The required answer is each line in the entries below where "value" occurs.

Collected data:
'''

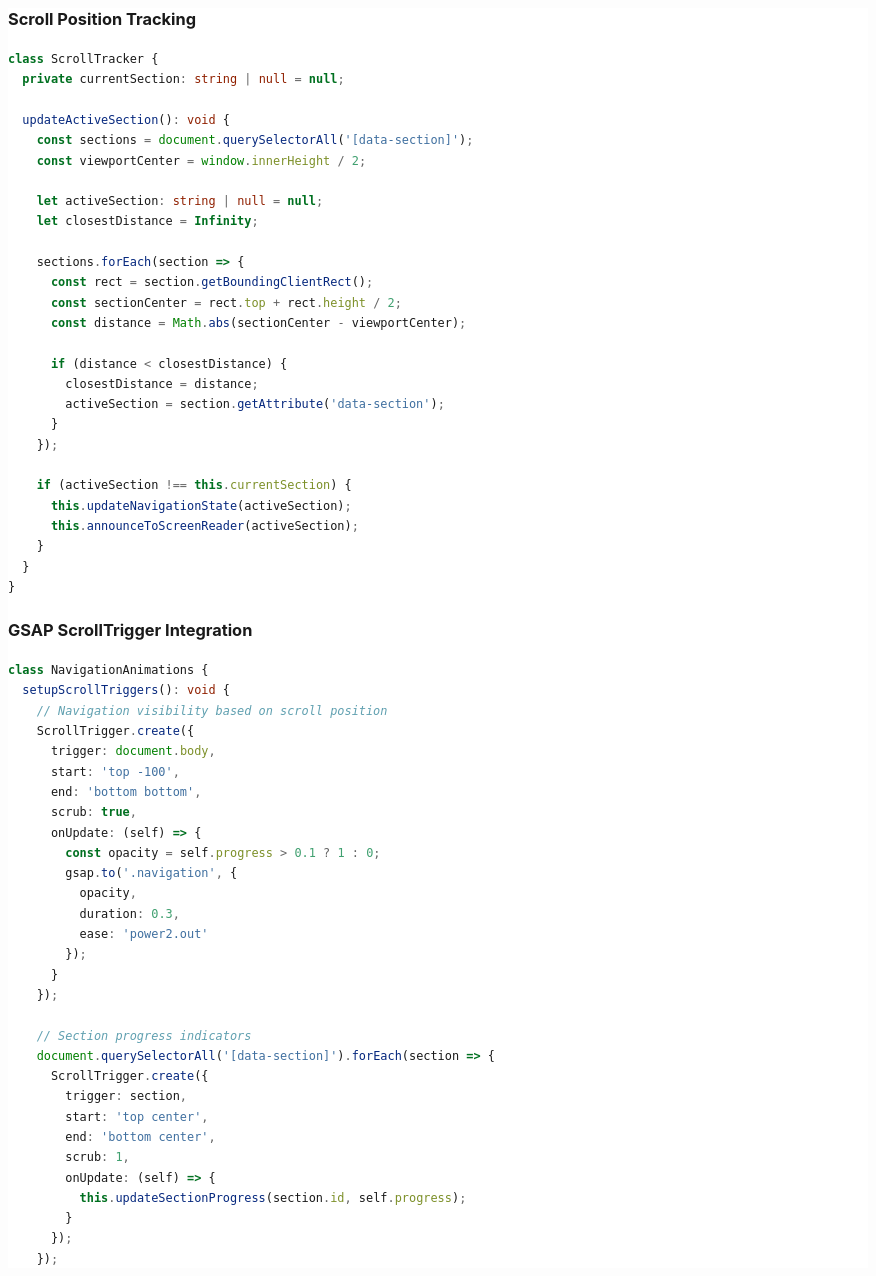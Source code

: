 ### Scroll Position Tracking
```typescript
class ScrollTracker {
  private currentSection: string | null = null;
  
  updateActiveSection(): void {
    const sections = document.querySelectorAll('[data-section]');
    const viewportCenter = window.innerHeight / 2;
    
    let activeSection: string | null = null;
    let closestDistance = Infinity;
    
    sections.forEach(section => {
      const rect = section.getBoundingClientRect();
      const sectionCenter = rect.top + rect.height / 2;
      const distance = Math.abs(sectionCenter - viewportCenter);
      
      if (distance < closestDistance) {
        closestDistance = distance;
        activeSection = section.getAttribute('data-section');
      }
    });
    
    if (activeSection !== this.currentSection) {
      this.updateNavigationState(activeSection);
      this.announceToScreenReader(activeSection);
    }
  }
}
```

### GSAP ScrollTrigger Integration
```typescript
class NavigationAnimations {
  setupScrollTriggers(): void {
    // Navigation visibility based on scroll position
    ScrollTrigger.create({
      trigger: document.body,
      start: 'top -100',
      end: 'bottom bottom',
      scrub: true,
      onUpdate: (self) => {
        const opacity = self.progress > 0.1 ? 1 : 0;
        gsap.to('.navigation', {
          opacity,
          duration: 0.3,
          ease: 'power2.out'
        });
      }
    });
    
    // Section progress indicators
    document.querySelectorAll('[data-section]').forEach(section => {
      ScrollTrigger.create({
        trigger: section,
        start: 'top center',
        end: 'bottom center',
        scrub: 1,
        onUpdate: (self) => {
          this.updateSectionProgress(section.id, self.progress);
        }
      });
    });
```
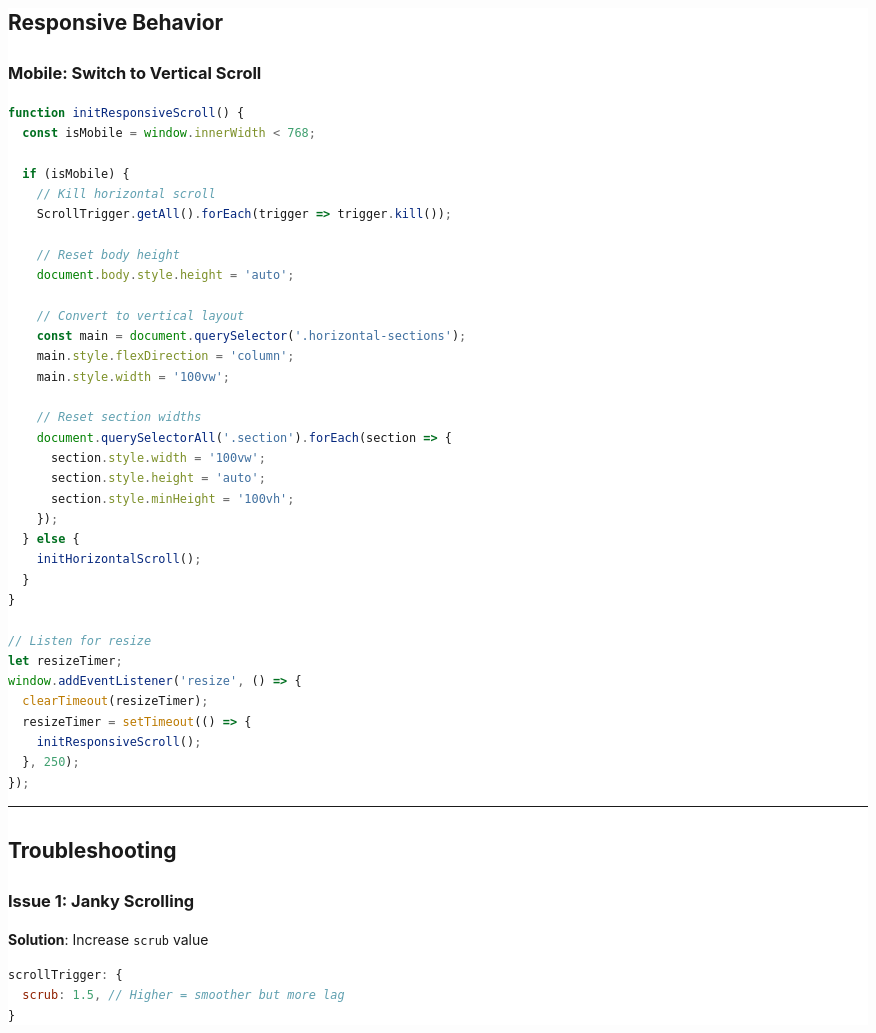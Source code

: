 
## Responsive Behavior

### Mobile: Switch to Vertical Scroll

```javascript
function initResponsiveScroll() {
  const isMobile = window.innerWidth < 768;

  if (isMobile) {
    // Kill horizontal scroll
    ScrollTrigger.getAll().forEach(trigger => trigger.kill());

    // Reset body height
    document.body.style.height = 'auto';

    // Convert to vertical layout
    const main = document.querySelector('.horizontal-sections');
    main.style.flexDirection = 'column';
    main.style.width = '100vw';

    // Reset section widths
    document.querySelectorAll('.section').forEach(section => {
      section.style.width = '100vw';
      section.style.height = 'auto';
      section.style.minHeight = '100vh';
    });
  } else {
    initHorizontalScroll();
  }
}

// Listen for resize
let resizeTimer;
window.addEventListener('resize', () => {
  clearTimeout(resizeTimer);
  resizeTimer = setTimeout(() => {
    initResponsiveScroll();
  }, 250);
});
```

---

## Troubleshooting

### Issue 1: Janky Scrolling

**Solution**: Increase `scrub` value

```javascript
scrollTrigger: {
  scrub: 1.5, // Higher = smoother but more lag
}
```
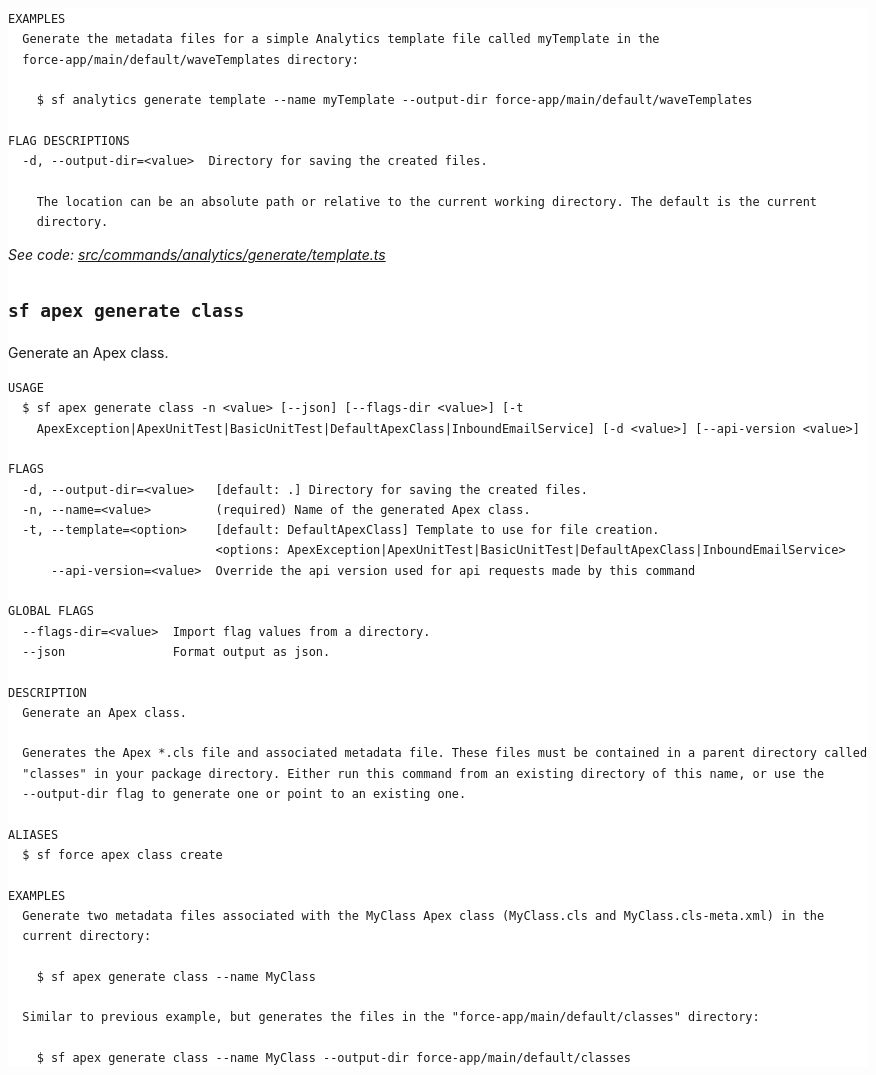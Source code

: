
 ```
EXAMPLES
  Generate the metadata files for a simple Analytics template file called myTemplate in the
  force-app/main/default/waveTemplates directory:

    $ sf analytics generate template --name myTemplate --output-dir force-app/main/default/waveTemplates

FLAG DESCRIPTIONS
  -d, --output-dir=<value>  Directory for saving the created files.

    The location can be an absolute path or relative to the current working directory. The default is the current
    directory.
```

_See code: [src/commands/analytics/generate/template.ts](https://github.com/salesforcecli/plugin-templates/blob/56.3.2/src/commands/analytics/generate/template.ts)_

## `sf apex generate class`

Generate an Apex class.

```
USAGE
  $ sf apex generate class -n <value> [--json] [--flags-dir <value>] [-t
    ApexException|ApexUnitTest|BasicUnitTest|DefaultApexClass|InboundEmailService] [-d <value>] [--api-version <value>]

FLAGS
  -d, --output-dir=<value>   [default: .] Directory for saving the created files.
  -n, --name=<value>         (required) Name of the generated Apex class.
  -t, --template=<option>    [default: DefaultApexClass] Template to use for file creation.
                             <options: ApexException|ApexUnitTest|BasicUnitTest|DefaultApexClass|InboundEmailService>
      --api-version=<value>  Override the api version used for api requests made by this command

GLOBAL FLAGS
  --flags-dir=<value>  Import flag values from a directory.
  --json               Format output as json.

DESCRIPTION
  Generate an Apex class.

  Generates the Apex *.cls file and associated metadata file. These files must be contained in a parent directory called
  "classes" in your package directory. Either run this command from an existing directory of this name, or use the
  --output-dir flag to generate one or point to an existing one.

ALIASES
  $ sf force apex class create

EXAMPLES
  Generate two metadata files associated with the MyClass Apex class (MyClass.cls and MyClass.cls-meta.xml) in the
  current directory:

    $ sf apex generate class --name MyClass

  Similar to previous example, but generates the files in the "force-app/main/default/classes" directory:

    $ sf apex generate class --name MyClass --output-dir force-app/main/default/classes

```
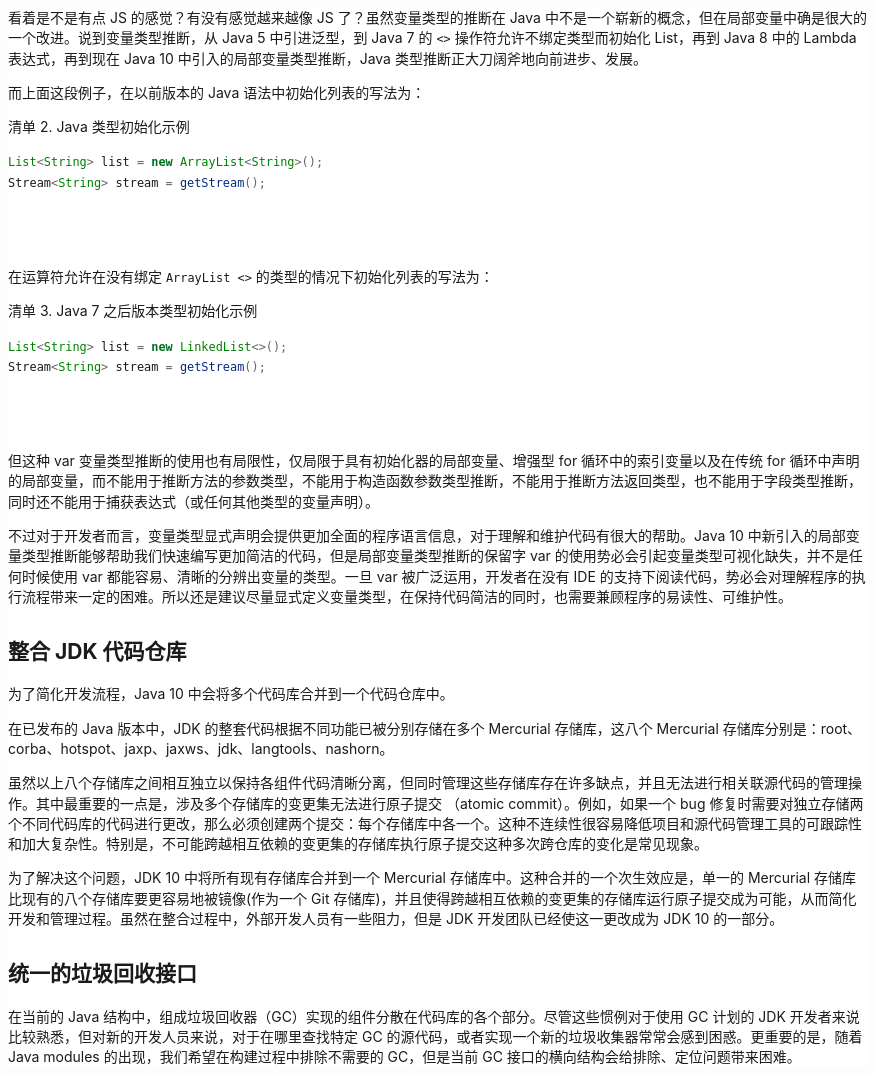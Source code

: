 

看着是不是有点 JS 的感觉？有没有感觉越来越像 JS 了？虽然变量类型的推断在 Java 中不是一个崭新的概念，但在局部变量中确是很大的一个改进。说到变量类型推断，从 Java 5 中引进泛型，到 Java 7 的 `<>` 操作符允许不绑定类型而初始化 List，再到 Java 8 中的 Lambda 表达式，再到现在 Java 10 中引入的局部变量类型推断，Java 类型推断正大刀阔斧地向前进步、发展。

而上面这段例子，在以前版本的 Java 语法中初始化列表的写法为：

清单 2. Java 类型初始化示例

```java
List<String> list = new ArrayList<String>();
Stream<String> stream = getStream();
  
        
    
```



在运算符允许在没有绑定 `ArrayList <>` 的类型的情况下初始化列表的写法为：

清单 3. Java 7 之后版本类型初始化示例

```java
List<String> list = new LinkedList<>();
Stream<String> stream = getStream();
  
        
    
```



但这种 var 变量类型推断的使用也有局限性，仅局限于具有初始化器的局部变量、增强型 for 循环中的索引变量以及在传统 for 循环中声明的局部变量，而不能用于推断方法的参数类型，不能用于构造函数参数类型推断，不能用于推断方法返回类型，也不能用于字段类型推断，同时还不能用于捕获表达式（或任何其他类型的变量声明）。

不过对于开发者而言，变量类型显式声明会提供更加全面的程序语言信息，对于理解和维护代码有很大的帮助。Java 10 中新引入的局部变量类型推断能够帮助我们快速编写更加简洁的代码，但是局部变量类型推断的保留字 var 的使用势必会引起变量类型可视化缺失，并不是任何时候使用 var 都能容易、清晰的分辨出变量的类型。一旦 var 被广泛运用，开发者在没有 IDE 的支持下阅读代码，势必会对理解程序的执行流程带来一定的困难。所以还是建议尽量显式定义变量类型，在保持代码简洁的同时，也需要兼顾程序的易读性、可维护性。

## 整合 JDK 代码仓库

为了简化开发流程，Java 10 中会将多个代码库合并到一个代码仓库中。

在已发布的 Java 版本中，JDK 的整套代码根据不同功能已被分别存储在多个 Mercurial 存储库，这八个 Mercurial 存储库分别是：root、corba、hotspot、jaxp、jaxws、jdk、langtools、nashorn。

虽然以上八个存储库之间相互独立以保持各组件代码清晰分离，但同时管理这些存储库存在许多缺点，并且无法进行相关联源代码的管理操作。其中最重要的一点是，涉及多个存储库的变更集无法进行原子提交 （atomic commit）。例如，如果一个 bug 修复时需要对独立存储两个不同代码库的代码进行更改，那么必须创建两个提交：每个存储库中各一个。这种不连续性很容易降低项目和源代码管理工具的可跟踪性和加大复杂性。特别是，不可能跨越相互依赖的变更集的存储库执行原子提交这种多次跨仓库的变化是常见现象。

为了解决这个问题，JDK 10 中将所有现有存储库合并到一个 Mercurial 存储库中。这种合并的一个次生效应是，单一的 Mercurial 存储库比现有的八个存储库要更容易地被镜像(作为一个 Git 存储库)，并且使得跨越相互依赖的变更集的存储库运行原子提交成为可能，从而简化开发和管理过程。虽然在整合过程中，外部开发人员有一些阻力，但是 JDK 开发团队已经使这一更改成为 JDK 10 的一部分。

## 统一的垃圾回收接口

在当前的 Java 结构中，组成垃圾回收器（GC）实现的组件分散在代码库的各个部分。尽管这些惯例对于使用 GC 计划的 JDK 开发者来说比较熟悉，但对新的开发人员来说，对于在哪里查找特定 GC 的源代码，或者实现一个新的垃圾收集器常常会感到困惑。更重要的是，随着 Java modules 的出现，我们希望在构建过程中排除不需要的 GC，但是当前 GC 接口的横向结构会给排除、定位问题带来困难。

'''

* [Output of the task]
**Solution**: Increase `scrub` value
  -d, --output-dir=<value>  Directory for saving the created files.
  $ sf apex generate class -n <value> [--json] [--flags-dir <value>] [-t
    ApexException|ApexUnitTest|BasicUnitTest|DefaultApexClass|InboundEmailService] [-d <value>] [--api-version <value>]
  -d, --output-dir=<value>   [default: .] Directory for saving the created files.
  -n, --name=<value>         (required) Name of the generated Apex class.
      --api-version=<value>  Override the api version used for api requests made by this command
  --flags-dir=<value>  Import flag values from a directory.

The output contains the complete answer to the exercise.